Born Alfred Ernest Christie, in London, Ontario, Canada, he was one of a number of Canadian pioneers in early Hollywood who made their way to Hollywood, California, attracted by the newly developing motion picture business. Al Christie began his career in 1909 working for David Horsley's Nestor film company. In 1910, at Horsley's Centaur Film Company, Al Christie began turning out one single reel of a Mutt and Jeff comedy picture every week. The following year, Christie went to the West Coast to head up Nestor Studios for Horsley. This operation was the first ever movie studio to be built in Hollywood.
In 1916, he and his brother, Charles Christie, established their own production company, Christie Film Company. They created feature length films and short comedies. During his time in the film business, Al Christie was the author of 95 screenplays and directed and or produced more than 200 motion pictures. He and his brother, Charles also built Hollywood's first luxury hotel.
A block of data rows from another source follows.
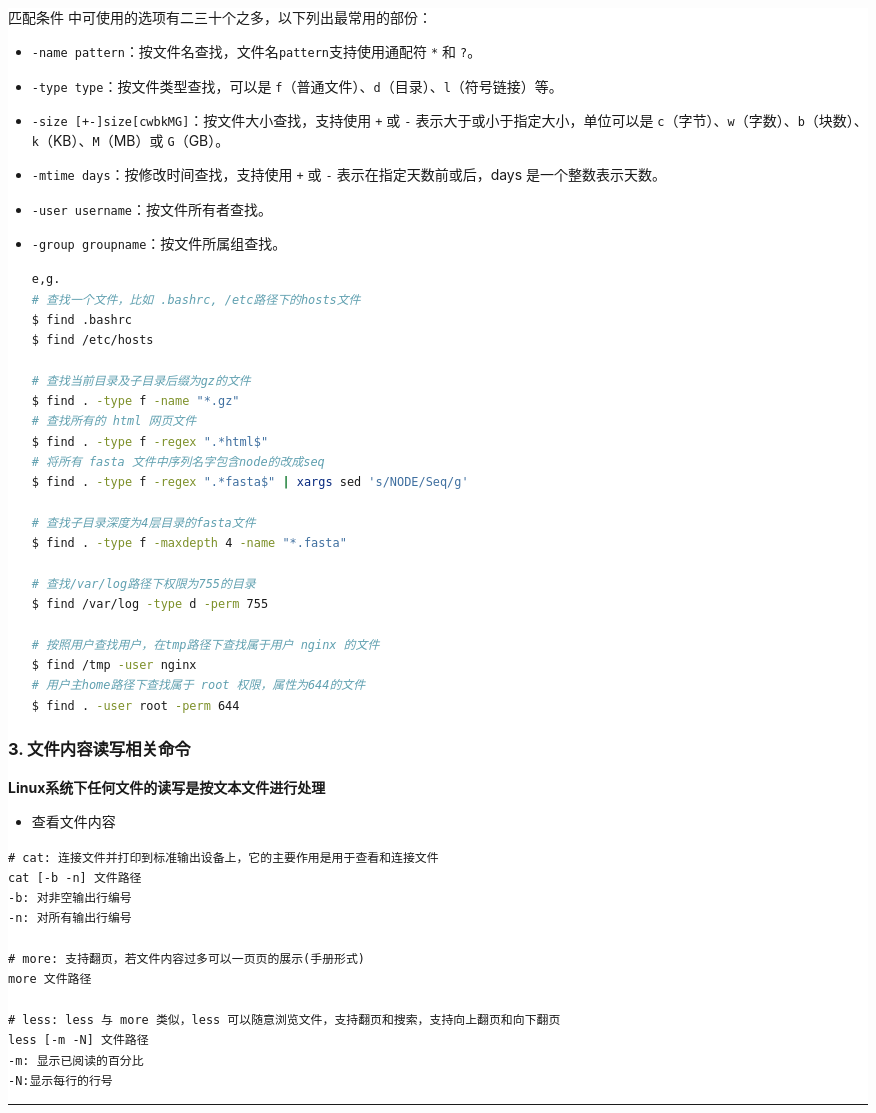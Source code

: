 

匹配条件 中可使用的选项有二三十个之多，以下列出最常用的部份：

- `-name pattern`：按文件名查找，文件名`pattern`支持使用通配符 `*` 和 `?`。

- `-type type`：按文件类型查找，可以是 `f`（普通文件）、`d`（目录）、`l`（符号链接）等。

- `-size [+-]size[cwbkMG]`：按文件大小查找，支持使用 `+` 或 `-` 表示大于或小于指定大小，单位可以是 `c`（字节）、`w`（字数）、`b`（块数）、`k`（KB）、`M`（MB）或 `G`（GB）。

- `-mtime days`：按修改时间查找，支持使用 `+` 或 `-` 表示在指定天数前或后，days 是一个整数表示天数。

- `-user username`：按文件所有者查找。

- `-group groupname`：按文件所属组查找。

  ```bash
  e,g.
  # 查找一个文件，比如 .bashrc, /etc路径下的hosts文件
  $ find .bashrc
  $ find /etc/hosts
  
  # 查找当前目录及子目录后缀为gz的文件
  $ find . -type f -name "*.gz"
  # 查找所有的 html 网页文件
  $ find . -type f -regex ".*html$"
  # 将所有 fasta 文件中序列名字包含node的改成seq
  $ find . -type f -regex ".*fasta$" | xargs sed 's/NODE/Seq/g'
  
  # 查找子目录深度为4层目录的fasta文件
  $ find . -type f -maxdepth 4 -name "*.fasta"
  
  # 查找/var/log路径下权限为755的目录
  $ find /var/log -type d -perm 755
  
  # 按照用户查找用户，在tmp路径下查找属于用户 nginx 的文件
  $ find /tmp -user nginx
  # 用户主home路径下查找属于 root 权限，属性为644的文件
  $ find . -user root -perm 644
  ```

  

### 3. 文件内容读写相关命令

**Linux系统下任何文件的读写是按文本文件进行处理**

- 查看文件内容

```shell
# cat: 连接文件并打印到标准输出设备上，它的主要作用是用于查看和连接文件
cat [-b -n] 文件路径
-b: 对非空输出行编号
-n: 对所有输出行编号

# more: 支持翻页，若文件内容过多可以一页页的展示(手册形式)
more 文件路径

# less: less 与 more 类似，less 可以随意浏览文件，支持翻页和搜索，支持向上翻页和向下翻页
less [-m -N] 文件路径
-m: 显示已阅读的百分比
-N:显示每行的行号
```

---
However, his motion picture company was a victim of the Great Depression and closed its doors. Unable to find work in the film industry, he turned to selling real estate to earn a living.
In 1926, Al Christie, along with actress Vera Steadman and Mrs. H. Prevost, mother of fellow Canadian actress Marie Prevost, was in a car accident in Florida. They had been attending the Biscayne Bay Regatta. Mr.Christie, the driver, and Ms. Steadman suffered only minor injuries but Mrs. Prevost was killed.
Al Christie died on Charles' 71st birthday after a lengthy illness. He is interred in the Hollywood Forever Cemetery, Hollywood, California. He has a star on the Hollywood Walk of Fame at 6771 Hollywood Boulevard.